Something I never could imagine happened: Jesus changed my life. One day on my way to work I realised that a change had happened inside me. I experienced a peace within my heart that had never known before. The evil thoughts had disappeared all over sudden. I began to work properly. More and more I opened myself to other, something I had never done before and probably also would not have been able to. I was reconciled with my parents and even with my sister – and they were with me as far as they were able to. I became incredibly grateful.
”When I accept Jesus Christ, I have to tell others about him” - I knew that and did so. I enjoyed to talk about Jesus very much. Again and again I went to Jesus with unsolved problems, and he helped me to solve them. Probably he saw my poverty and helplessness and that I obviously needed help.
After finishing my vocational training, I wanted to know more about the word of God, in order to help people who were in the same situation like I was. So I thought it would be the best if I'd go to a Bible School for 3 years. Surprisingly I was able to finish Bible School, although in the beginning I had many problems. My trust in God helped me to hold on to the end. God even helped the teachers to be patient with me. At school I got to know a girl who I married later on.

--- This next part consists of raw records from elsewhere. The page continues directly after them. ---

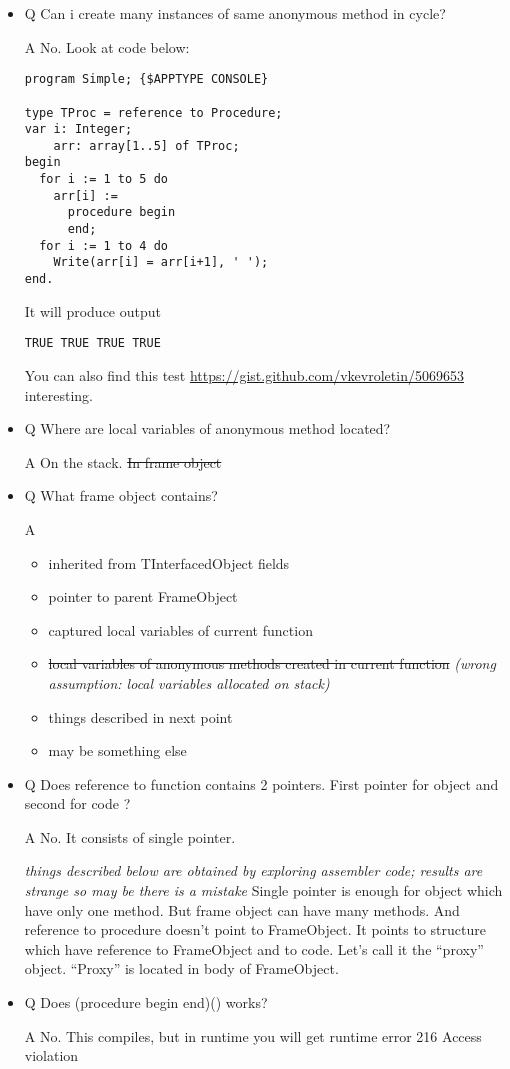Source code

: \documentclass[11pt]{article}
\begin{document}
\begin{itemize}
\item Q Can i create many instances of same anonymous method in cycle?
  
  A No. Look at code below:

\begin{verbatim}
program Simple; {$APPTYPE CONSOLE}

type TProc = reference to Procedure;
var i: Integer;
    arr: array[1..5] of TProc;
begin
  for i := 1 to 5 do
    arr[i] :=
      procedure begin
      end;
  for i := 1 to 4 do
    Write(arr[i] = arr[i+1], ' ');
end.
\end{verbatim}
  It will produce output

\begin{verbatim}
TRUE TRUE TRUE TRUE
\end{verbatim}

  You can also find this test
  \href{https://gist.github.com/vkevroletin/5069653}{https://gist.github.com/vkevroletin/5069653} interesting.
\item Q Where are local variables of anonymous method located?

  A On the stack. \st{In frame object}
\item Q What frame object contains?

  A
\begin{itemize}
\item inherited from TInterfacedObject fields
\item pointer to parent FrameObject
\item captured local variables of current function
\item \st{local variables of anonymous methods created in current       function} \emph{(wrong assumption: local variables allocated on stack)}
\item things described in next point
\item may be something else
\end{itemize}
\item Q Does reference to function contains 2 pointers. First pointer
  for object and second for code ?
 
  A No. It consists of single pointer.

  \emph{things described below are obtained by exploring    assembler code; results are strange so may be there is a mistake}
  Single pointer is enough for object which have only one method. But
  frame object can have many methods. And reference to procedure
  doesn't point to FrameObject. It points to structure which have
  reference to FrameObject and to code. Let's call it the ``proxy''
  object. ``Proxy'' is located in body of FrameObject.
\item Q Does (procedure begin end)() works?

  A No. This compiles, but in runtime you will get
   runtime error 216
   Access violation
\end{itemize}
\end{document}
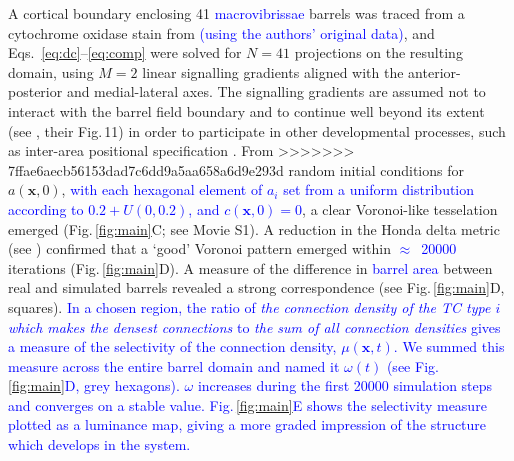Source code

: \documentclass[9pt,lineno,draft]{elife}
\newcommand{\cmnt}[1]{\textcolor{blue}{#1}}
\newcommand{\mpfour}[1]{\textcolor{revgreen}{#1}}
\newcommand{\mb}[1]{\mathbf{#1}}
\begin{document}
A cortical boundary enclosing 41 \cmnt{macrovibrissae} barrels was traced from
a cytochrome oxidase stain from \cite{zheng_signal_2001} \cmnt{(using the
  authors' original data)}, and Eqs.~\ref{eq:dc}--\ref{eq:comp} were solved
for $N=41$ projections on the resulting domain, using $M=2$ linear signalling
gradients aligned with the anterior-posterior and medial-lateral axes.
%
\mpfour{The signalling gradients are assumed not to interact with the barrel
  field boundary and to continue well beyond its extent (see
  \citealp{miller_epha7-ephrin-a5_2006}, their Fig.\,11) in order to
  participate in other developmental processes, such as inter-area positional
  specification \citep{sur_patterning_2005,oleary_area_2007}.} %
%
From
>>>>>>> 7ffae6aecb56153dad7c6dd9a5aa658a6d9e293d
random initial conditions for $a(\mb{x},0)$, \cmnt{with each hexagonal element
  of $a_i$ set from a uniform distribution according to $0.2+{U}(0,0.2)$, and
  $c(\mb{x},0)=0$}, a clear Voronoi-like tesselation
emerged (Fig.\,\ref{fig:main}C; see Movie S1). A reduction in the Honda delta
metric (see \citealp{senft_mouse_1991}) confirmed that a `good' Voronoi
pattern emerged within \cmnt{$\approx$~20000} iterations
(Fig.\,\ref{fig:main}D).  A measure of the difference in \cmnt{barrel area}
between real and simulated barrels revealed a strong correspondence (see
Fig.\,\ref{fig:main}D, squares). \cmnt{In a chosen region, the ratio of
  \emph{the connection density of the TC type $i$ which makes the densest
    connections} to \emph{the sum of all connection densities} gives a measure
  of the selectivity of the connection density, $\mu(\mb{x},t)$. We summed this measure
  across the entire barrel domain and named it $\omega(t)$ (see
  Fig.\,\ref{fig:main}D, grey hexagons). $\omega$ increases during the first
  20000 simulation steps and converges on a stable
  value. Fig.\,\ref{fig:main}E shows the selectivity measure plotted as a
  luminance map, giving a more graded impression of the structure which
  develops in the system.}
\end{document}
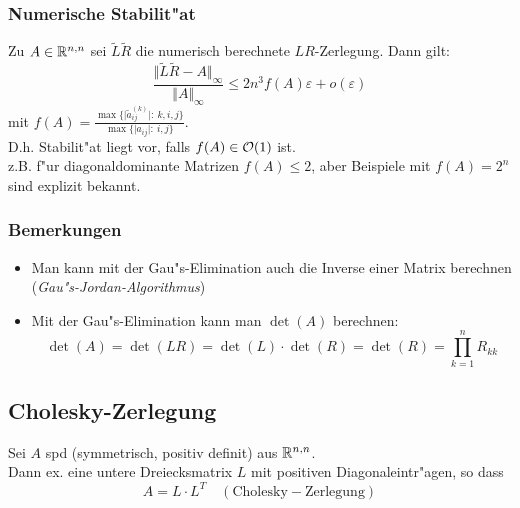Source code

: \documentclass{scrartcl}
\begin{document}
\subsubsection{Numerische Stabilit"at}

\begin{Satz}
Zu $A \in \mathbb{R}^{n,n}$ sei $\tilde L \tilde R$ die numerisch berechnete $LR$-Zerlegung. Dann gilt:
$$ \frac{ \Vert \tilde L \tilde R - A \Vert_{\infty}}{\Vert A \Vert_{\infty}} \leq 2 n^3 f(A) \varepsilon + o(\varepsilon)$$
mit $\displaystyle f(A) = \frac{ \max \{ \vert \tilde a_{ij}^{(k)}  \vert : \ k,i,j \} }{ \max \{ \vert a_{ij} \vert : \ i,j \} }$. \\
D.h. Stabilit"at liegt vor, falls $f(A) \in \mathcal{O}(1)$ ist. \\
z.B. f"ur diagonaldominante Matrizen $f(A) \leq 2$, aber Beispiele mit $f(A) = 2^n$ sind explizit bekannt.
\end{Satz}

\subsubsection{Bemerkungen}

\begin{itemize}
\item Man kann mit der Gau"s-Elimination auch die Inverse einer Matrix berechnen (\emph{Gau"s-Jordan-Algorithmus}) 
\item Mit der Gau"s-Elimination kann man $\det(A)$ berechnen:
$$\det(A) = \det(LR) = \det(L) \cdot \det(R) = \det(R) = \prod\limits_{k=1}^n R_{kk} $$
\end{itemize}

\subsection{Cholesky-Zerlegung}

\begin{Satz}
Sei $A$ spd (symmetrisch, positiv definit) aus $\mathbb{R}^{n,n}$. \\
Dann ex. eine untere Dreiecksmatrix $L$ mit positiven Diagonaleintr"agen, so dass 
$$ A = L \cdot L^T \quad (\mathrm{Cholesky-Zerlegung})$$
\end{Satz}
\end{document}
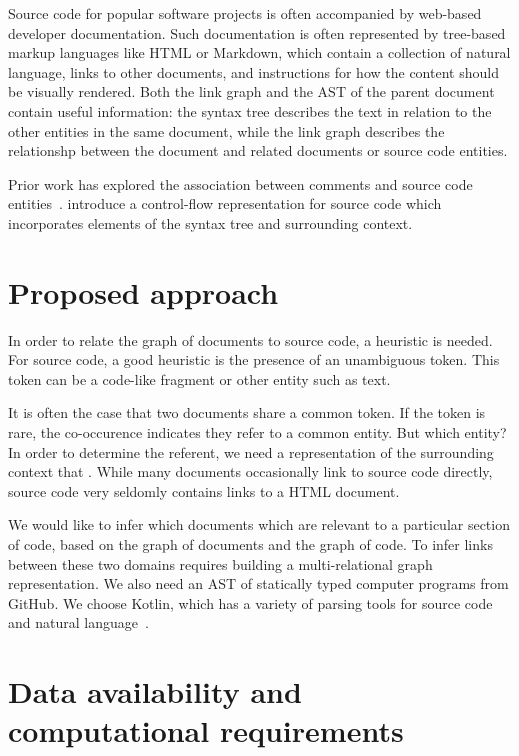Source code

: \documentclass{article}
\begin{document}
Source code for popular software projects is often accompanied by web-based developer documentation. Such documentation is often represented by tree-based markup languages like HTML or Markdown, which contain a collection of natural language, links to other documents, and instructions for how the content should be visually rendered. Both the link graph and the AST of the parent document contain useful information: the syntax tree describes the text in relation to the other entities in the same document, while the link graph describes the relationshp between the document and related documents or source code entities.

Prior work has explored the association between comments and source code entities~\citep{panthaplackel2020associating}. \citet{si2018learning} introduce a control-flow representation for source code which incorporates elements of the syntax tree and surrounding context.

\section{Proposed approach}

In order to relate the graph of documents to source code, a heuristic is needed. For source code, a good heuristic is the presence of an unambiguous token. This token can be a code-like fragment or other entity such as text.

It is often the case that two documents share a common token. If the token is rare, the co-occurence indicates they refer to a common entity. But which entity? In order to determine the referent, we need a representation of the surrounding context that . While many documents occasionally link to source code directly, source code very seldomly contains links to a HTML document.

We would like to infer which documents which are relevant to a particular section of code, based on the graph of documents and the graph of code. To infer links between these two domains requires building a multi-relational graph representation. We also need an AST of statically typed computer programs from GitHub. We choose Kotlin, which has a variety of parsing tools for source code~\citep{kovalenko2019pathminer} and natural language~\citep{grella2018non}.

\section{Data availability and computational requirements}



\end{document}
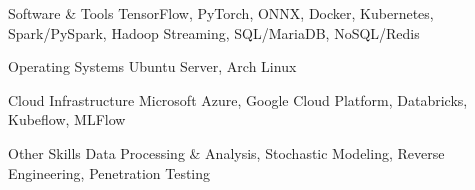 \vspace{-4mm}
\vspace{-2mm}

\begin{cvskills}

	\cvskill
	{Software \& Tools}
	{TensorFlow, PyTorch, ONNX, Docker, Kubernetes, Spark/PySpark, Hadoop Streaming, SQL/MariaDB, NoSQL/Redis}

	\cvskill
	{Operating Systems}
	{Ubuntu Server, Arch Linux}

	\cvskill
	{Cloud Infrastructure}
	{Microsoft Azure, Google Cloud Platform, Databricks, Kubeflow, MLFlow}

	\cvskill
	{Other Skills}
	{Data Processing \& Analysis, Stochastic Modeling, Reverse Engineering, Penetration Testing}

\end{cvskills}
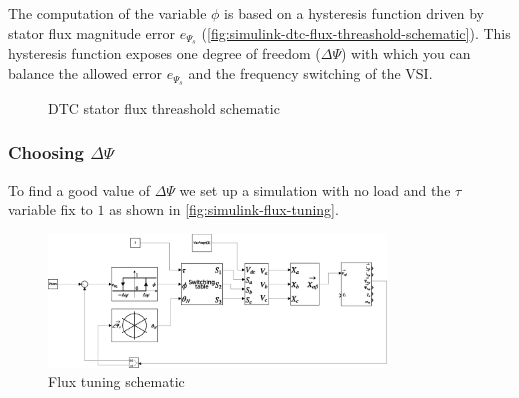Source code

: The computation of the variable $\phi$ is based on a hysteresis function driven by stator flux magnitude error $e_{\Psi_s}$ (\autoref{fig:simulink-dtc-flux-threashold-schematic}).
This hysteresis function exposes one degree of freedom ($\Delta \Psi$) with which you can balance the allowed error $e_{\Psi_s}$ and the frequency switching of the VSI.

\begin{figure}[h!]
	\centering
	\qquad
	\caption{DTC stator flux threashold schematic}
	\label{fig:simulink-dtc-flux-threashold-schematic}
\end{figure}

\subsubsection{Choosing \texorpdfstring{$\Delta \Psi$}{dPsi}}\label{subsubsec:choosing-delta-psi}

To find a good value of $\Delta\Psi$ we set up a simulation with no load and the $\tau$ variable fix to $1$ as shown in \autoref{fig:simulink-flux-tuning}.

\begin{figure}[htbp]
	\centering
	\includegraphics[width=0.8\textwidth]{schematics/flux_tuning}
	\caption{Flux tuning schematic}
	\label{fig:simulink-flux-tuning}
\end{figure}

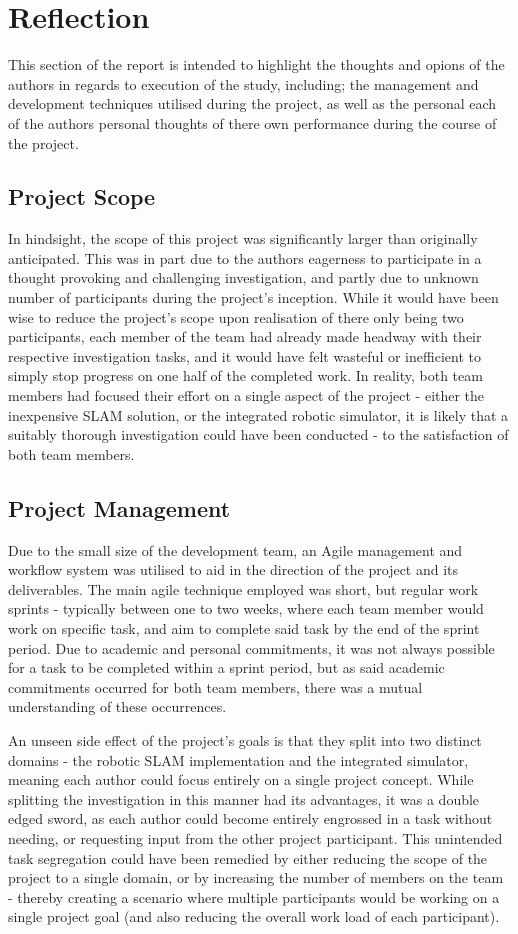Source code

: \section{Reflection}
This section of the report is intended to highlight the thoughts and opions of
the authors in regards to execution of the study, including; the management
and development techniques utilised during the project, as well as the personal
each of the authors personal thoughts of there own performance during the
course of the project.


\subsection{Project Scope}
In hindsight, the scope of this project was significantly larger than originally
anticipated.
This was in part due to the authors eagerness to participate in a thought
provoking and challenging investigation, and partly due to unknown number of
participants during the project's inception.
While it would have been wise to reduce the project's scope upon realisation
of there only being two participants, each member of the team had already made
headway with their respective investigation tasks, and it would have felt
wasteful or inefficient to simply stop progress on one half of the completed
work.
In reality, both team members had focused their effort on a single aspect of
the project - either the inexpensive SLAM solution, or the integrated robotic
simulator, it is likely that a suitably thorough investigation could have been
conducted - to the satisfaction of both team members.


\subsection{Project Management}
Due to the small size of the development team, an Agile management and
workflow system was utilised to aid in the direction of the project and its
deliverables.
The main agile technique employed was short, but regular work sprints - 
typically between one to two weeks, where each team member would work on
specific task, and aim to complete said task by the end of the sprint period.
Due to academic and personal commitments, it was not always possible for a task
to be completed within a sprint period, but as said academic commitments
occurred for both team members, there was a mutual understanding of these
occurrences.

An unseen side effect of the project's goals is that they split into two
distinct domains - the robotic SLAM implementation and the integrated
simulator, meaning each author could focus entirely on a single project
concept.
While splitting the investigation in this manner had its advantages, it was a
double edged sword, as each author could become entirely engrossed in a task
without needing, or requesting input from the other project participant.
This unintended task segregation could have been remedied by either reducing the
scope of the project to a single domain, or by increasing the number of
members on the team - thereby creating a scenario where multiple participants
would be working on a single project goal (and also reducing the overall work
load of each participant).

Afterwards I worked as a correspondence Christian counsellor. So I could offer others the help I experienced myself.
After that I studied theology in the city of Giessen. At many free weekends I drove back to Hückeswagen to perform the play ”Prison Cell” together with other ex-convicts. We played our experiences during the time of imprisonment and after the play we could share how God had radically changed our lives. After studying we moved to Austria to tell the people there about the love of God. Together with my wife and our child I live in a village in the southern part of Austria. To be allowed to work for God in this world – for God who wants to change sad and helpless lives through us - gives a great joy and a deep meaning for our lives.